The task: Could you give the records below again exactly, without the pictures?

• • •

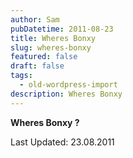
 ```yaml
---
author: Sam
pubDatetime: 2011-08-23
title: Wheres Bonxy
slug: wheres-bonxy
featured: false
draft: false
tags:
  - old-wordpress-import
description: Wheres Bonxy
---
```


**Wheres Bonxy ?**

Last Updated: 23.08.2011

• • •

Exercise solution:
 ```yaml
---
author: Sam
pubDatetime: 2011-08-23
title: Wheres Bonxy
slug: wheres-bonxy
featured: false
draft: false
tags:
  - old-wordpress-import
description: Wheres Bonxy
---
```


**Wheres Bonxy ?**

Last Updated: 23.08.2011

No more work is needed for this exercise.